▶ [ASSIGNMENT] Please tally the lines in the material below that contain the word "Linux", and give the count only.

▶ [DATASET EXCERPTS]
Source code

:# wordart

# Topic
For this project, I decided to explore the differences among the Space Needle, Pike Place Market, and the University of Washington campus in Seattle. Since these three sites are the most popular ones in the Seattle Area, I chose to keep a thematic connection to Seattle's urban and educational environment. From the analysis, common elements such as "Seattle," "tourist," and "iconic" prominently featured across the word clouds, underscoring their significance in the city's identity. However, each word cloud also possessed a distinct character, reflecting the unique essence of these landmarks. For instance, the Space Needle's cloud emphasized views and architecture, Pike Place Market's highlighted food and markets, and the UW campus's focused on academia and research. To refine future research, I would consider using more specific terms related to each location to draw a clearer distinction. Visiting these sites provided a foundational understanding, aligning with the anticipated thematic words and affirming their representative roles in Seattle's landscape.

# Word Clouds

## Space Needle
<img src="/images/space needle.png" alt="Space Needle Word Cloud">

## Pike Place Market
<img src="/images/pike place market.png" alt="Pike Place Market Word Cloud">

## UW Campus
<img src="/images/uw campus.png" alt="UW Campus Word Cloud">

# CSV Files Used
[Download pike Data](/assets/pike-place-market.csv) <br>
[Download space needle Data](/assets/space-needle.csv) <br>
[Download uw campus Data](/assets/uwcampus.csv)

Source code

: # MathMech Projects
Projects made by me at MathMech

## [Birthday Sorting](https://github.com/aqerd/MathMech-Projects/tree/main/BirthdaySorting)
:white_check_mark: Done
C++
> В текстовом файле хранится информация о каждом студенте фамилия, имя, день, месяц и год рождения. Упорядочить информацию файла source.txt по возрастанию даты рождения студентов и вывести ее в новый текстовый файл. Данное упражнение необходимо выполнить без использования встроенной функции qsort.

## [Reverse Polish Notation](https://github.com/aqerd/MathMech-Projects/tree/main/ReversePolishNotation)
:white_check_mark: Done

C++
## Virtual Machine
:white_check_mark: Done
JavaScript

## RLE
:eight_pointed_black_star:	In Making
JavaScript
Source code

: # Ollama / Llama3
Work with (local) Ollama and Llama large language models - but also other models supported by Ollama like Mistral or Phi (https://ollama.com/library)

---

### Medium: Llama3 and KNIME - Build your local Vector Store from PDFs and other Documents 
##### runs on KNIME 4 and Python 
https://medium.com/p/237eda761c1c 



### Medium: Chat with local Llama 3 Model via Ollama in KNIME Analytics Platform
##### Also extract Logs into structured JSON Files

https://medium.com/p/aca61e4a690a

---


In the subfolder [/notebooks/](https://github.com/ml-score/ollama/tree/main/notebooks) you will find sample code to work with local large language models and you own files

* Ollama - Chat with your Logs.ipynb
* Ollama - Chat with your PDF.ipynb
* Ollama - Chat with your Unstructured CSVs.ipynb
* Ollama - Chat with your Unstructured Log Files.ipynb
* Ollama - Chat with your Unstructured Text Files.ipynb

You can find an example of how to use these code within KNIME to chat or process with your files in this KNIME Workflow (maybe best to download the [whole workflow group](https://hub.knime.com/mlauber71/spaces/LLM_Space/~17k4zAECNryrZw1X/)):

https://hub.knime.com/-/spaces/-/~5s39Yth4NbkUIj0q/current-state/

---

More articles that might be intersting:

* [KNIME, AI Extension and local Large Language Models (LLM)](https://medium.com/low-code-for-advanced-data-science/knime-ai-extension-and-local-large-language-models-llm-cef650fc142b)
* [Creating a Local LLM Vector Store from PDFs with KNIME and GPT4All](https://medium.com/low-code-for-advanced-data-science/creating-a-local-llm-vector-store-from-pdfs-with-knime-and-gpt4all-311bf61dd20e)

---

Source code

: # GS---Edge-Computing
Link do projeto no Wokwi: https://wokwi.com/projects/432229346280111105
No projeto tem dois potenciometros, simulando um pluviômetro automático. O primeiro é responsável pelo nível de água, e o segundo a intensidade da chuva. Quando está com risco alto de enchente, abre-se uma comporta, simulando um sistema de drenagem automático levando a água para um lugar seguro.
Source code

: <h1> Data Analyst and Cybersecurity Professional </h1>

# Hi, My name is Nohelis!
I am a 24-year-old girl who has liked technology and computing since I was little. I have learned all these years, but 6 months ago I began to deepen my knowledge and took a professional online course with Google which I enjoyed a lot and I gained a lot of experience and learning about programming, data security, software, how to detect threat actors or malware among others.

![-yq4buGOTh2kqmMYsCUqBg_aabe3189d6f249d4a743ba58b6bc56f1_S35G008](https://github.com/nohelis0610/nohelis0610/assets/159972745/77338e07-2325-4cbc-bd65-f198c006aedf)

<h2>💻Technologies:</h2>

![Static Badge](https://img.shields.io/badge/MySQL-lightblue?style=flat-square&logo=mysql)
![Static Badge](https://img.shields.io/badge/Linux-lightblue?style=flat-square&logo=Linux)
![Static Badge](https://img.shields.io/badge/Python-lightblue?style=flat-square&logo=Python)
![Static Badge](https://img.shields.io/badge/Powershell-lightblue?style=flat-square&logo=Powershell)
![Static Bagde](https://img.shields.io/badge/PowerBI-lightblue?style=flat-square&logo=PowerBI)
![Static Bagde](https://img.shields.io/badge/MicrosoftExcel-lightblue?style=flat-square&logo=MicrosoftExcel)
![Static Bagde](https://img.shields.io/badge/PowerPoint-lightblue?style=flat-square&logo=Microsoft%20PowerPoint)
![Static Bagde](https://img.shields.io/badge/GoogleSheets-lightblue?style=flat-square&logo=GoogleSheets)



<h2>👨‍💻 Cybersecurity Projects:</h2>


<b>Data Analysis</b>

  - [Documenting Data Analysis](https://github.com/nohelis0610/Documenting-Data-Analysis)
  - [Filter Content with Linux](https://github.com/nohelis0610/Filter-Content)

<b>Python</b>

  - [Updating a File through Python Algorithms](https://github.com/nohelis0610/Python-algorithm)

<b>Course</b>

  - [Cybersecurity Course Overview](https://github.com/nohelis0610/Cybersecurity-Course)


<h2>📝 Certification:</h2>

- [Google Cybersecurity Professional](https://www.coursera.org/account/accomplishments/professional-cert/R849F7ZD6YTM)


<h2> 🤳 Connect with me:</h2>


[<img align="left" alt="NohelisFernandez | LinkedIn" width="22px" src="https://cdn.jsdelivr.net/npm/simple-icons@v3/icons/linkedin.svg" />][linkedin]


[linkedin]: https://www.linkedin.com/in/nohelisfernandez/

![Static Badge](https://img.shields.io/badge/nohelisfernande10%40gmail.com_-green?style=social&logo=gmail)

---

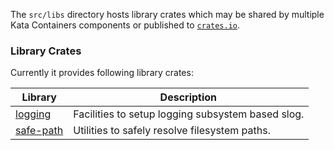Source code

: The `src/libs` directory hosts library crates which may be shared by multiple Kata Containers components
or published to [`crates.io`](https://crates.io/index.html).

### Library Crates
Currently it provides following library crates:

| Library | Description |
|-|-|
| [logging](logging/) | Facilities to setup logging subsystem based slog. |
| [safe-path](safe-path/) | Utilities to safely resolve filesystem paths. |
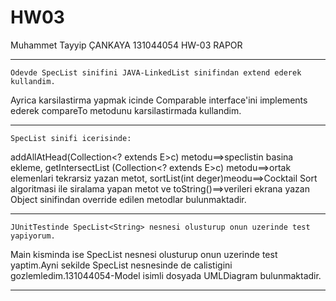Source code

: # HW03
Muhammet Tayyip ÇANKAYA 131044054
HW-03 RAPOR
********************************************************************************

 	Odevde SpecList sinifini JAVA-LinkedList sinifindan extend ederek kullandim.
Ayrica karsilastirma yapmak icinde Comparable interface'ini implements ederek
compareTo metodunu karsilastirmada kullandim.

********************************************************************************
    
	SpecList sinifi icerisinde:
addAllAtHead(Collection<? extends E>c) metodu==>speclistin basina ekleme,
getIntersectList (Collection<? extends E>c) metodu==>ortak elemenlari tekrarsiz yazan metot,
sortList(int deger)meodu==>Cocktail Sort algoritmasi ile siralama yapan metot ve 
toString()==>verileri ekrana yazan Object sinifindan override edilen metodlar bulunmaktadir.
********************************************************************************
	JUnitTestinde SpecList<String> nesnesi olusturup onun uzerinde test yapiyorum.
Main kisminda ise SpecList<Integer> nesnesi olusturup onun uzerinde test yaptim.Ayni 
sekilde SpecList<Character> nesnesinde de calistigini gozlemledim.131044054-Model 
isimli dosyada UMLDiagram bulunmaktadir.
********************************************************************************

▶ [TASK SOLUTION] 2